La collezione autunno inverno 2021 si ispira a due saggi: uno di Barthes (1983 [1967]) “Written Clothing” e uno di Thomas (2015) “From “Green Blur” to Ecofashion: Fashioning an Eco-lexicon”. Incarna l’idea di un linguaggio della moda che non sempre fa riferimento alla realtà, attraverso silhouette aderenti con plissé, drappeggi e tecniche di arricciatura che si ispirano alle immagini delle persone “impacchettate” come nelle réclame degli anni '50 della DuPont Cellophane che mostrava bambini avvolti nella plastica. La collezione fa quindi riferimento al saggio di Roland Barthes “Written Clothing” sul rapporto fra testo e immagine, su un’immagine inesprimibile senza un testo, priva di significato. Partendo dall’attenzione crescente sulla sostenibilità a livello globale, e dalla comunicazione del messaggio sostenibile, utilizzando le parole chiave più efficaci e comprensibili, la collezione analizza alcuni di questi termini, espressioni e frasi usati dalla fashion industry e dai media, il loro significato e la loro origine. Cerco di creare capi a cui poi le persone possano attribuire un significato. Non metto un significato nel mio lavoro, faccio in modo che il mio lavoro stimoli questo processo di attribuzione.
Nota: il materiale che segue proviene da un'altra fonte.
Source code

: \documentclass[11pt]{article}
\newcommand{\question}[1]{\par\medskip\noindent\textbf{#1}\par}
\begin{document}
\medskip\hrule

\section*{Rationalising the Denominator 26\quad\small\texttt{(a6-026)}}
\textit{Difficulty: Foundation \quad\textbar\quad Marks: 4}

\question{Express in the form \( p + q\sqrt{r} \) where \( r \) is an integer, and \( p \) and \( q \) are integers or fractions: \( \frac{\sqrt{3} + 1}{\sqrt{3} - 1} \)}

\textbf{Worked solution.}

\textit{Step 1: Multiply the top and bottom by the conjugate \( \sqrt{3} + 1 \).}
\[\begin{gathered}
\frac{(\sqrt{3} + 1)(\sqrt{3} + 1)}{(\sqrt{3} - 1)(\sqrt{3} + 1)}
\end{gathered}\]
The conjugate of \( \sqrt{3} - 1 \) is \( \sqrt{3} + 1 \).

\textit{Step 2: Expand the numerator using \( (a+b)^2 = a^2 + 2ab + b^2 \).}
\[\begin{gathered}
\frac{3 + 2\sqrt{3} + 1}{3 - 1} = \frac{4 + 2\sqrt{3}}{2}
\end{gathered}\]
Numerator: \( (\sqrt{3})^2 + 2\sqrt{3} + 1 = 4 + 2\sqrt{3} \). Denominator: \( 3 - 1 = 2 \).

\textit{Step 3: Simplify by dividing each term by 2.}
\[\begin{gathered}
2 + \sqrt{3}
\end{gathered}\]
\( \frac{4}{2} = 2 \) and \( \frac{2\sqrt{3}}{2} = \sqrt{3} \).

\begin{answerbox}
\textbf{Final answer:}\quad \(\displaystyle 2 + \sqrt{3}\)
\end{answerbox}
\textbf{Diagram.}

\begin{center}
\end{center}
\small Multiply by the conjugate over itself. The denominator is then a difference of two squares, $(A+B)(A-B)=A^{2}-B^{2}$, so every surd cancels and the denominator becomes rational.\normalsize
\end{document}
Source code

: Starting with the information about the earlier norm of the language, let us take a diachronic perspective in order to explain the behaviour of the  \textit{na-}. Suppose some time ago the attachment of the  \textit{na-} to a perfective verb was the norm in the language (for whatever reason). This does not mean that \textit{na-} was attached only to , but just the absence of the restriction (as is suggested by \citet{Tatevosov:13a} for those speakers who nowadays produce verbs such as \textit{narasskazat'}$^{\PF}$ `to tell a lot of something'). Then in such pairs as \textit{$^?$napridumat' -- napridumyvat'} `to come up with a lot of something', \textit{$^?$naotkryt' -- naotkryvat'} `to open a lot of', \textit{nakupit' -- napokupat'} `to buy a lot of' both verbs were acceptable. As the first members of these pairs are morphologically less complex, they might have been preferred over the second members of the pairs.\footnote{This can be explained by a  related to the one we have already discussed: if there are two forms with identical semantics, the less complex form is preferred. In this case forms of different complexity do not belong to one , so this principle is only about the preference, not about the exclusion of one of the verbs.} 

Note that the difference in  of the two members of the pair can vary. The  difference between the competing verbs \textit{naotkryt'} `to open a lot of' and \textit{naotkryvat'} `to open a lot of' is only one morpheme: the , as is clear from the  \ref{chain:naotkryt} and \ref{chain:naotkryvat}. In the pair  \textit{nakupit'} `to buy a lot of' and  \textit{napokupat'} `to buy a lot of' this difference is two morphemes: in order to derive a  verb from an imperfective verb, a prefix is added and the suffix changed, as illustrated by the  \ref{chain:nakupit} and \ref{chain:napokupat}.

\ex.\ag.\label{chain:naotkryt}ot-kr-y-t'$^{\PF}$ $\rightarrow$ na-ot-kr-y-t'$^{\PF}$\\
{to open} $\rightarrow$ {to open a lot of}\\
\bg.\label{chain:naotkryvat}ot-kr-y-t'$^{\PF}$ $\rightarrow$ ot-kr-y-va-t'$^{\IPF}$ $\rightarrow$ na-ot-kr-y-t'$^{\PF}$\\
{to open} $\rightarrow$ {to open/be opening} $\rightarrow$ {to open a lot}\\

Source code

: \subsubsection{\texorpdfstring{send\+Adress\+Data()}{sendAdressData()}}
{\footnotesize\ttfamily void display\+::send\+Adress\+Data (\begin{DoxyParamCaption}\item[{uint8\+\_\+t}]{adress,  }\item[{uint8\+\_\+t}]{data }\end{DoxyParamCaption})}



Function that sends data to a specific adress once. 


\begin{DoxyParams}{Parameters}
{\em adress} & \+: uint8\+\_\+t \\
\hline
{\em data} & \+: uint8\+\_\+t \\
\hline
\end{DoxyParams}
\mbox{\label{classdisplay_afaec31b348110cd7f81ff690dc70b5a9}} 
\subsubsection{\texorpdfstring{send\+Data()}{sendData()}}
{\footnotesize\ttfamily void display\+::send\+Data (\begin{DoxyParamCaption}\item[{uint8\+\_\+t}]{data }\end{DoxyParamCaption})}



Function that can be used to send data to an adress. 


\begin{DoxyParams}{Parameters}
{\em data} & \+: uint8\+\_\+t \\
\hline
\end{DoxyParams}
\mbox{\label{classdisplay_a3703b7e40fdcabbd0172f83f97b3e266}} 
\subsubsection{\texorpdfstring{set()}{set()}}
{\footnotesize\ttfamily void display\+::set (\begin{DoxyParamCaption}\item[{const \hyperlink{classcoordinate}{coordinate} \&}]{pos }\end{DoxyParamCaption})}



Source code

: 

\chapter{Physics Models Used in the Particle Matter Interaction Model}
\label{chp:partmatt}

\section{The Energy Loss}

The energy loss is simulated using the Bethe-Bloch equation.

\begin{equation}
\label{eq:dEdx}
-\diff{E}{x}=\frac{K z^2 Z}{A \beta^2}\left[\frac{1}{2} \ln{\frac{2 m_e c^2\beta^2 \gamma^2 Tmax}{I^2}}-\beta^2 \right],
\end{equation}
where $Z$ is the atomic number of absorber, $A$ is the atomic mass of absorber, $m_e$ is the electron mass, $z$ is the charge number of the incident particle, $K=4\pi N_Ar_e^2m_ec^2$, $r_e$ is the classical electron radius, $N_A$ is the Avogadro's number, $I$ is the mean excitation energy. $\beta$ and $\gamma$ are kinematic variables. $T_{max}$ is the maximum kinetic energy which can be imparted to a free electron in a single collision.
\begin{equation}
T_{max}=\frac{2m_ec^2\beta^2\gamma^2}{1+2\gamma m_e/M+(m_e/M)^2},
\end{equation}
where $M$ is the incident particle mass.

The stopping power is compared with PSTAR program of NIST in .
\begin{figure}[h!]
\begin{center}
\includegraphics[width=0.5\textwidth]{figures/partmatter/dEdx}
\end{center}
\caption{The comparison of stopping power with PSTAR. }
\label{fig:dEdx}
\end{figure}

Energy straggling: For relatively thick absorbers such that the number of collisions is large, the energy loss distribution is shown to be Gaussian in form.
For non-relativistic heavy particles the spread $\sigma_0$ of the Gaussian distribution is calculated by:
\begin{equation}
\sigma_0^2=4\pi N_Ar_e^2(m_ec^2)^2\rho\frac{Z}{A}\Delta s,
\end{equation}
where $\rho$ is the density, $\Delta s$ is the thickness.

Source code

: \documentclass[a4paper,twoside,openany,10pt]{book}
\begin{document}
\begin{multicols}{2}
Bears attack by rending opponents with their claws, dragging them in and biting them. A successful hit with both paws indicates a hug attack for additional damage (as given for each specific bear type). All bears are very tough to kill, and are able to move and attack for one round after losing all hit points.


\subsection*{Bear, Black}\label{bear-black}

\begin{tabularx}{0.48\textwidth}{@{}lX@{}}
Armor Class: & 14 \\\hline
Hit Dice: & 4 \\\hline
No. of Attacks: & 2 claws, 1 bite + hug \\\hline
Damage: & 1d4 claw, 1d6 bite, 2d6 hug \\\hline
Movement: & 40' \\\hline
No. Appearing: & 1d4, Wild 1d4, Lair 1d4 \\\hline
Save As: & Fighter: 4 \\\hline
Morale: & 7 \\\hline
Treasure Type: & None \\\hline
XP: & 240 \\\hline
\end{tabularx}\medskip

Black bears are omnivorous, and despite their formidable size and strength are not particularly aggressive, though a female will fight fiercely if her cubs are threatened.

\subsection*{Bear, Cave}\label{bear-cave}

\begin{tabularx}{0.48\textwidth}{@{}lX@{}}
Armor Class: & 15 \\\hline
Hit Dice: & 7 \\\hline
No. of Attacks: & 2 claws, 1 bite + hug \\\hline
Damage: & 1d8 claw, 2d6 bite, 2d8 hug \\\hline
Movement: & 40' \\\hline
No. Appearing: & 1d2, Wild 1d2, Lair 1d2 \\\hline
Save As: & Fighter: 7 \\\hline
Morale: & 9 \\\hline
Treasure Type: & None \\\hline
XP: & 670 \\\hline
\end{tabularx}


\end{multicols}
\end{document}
In che modo il tuo brand è sostenibile?
Per me essere sostenibili significa essere onesti e aperti. Significa stabilire un dialogo con tutto e tutti. Non si tratta solo dei materiali che utilizziamo. Qui si tratta delle persone, delle loro condizioni di lavoro, del modo in cui si utilizza il linguaggio, del modo in cui le persone interagiscono su Internet. In pratica è quello a cui penso sempre quando creo le mie collezioni, quando disegno i bozzetti, lavoro con la produzione, comunico con i clienti: come rendere ogni processo creativo e ogni catena produttiva più etici. Inoltre utilizziamo anche tessuti di capi vintage, tessuti da giacenze di magazzino o di seconda mano trovati online. L’anno scorso abbiamo realizzato un video in cui spieghiamo come creiamo le nostre borse a partire da capi in pelle riciclati che è stato presentato di recente su SHOWstudio.
In più ricicliamo buste e bicchieri di plastica e li utilizziamo per i nostri accessori: scarpe, borse, bijoux. Ogni tanto organizziamo una raccolta di plastica, i nostri clienti raccolgono plastica di tipo due e quattro e ce la mandano. È tutto quello che usiamo per i nostri accessori. Non mescoliamo mai i vari tipi di plastica che ricicliamo, così si potranno riciclare ancora in un secondo momento.
I tuoi progetti per il futuro, considerato questo periodo difficile?
Sono una giovane designer che a causa della pandemia sta avendo difficoltà, ma cerco di rischiare, di spingermi oltre la mia comfort zone e sentirmi comunque a mio agio. Per il futuro, vedo il mio brand con una produzione locale più consolidata e in collaborazione con gli artigiani locali in Russia e in Armenia. Per me la cosa più importante è preservare la creatività e seguire un approccio etico e filosofico per la crescita del brand.